[[ DATA EXCERPTS, beginning ]]
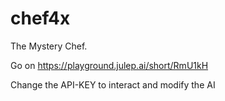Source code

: # chef4x
The Mystery Chef.

Go on https://playground.julep.ai/short/RmU1kH

Change the API-KEY to interact and modify the AI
[[ DATA EXCERPTS, end ]]
PROMPT – A faithful, complete copy of the entries is required, without the pictures.

RESPONSE TO THIS TASK –
Source code

: # chef4x
The Mystery Chef.

Go on https://playground.julep.ai/short/RmU1kH

Change the API-KEY to interact and modify the AI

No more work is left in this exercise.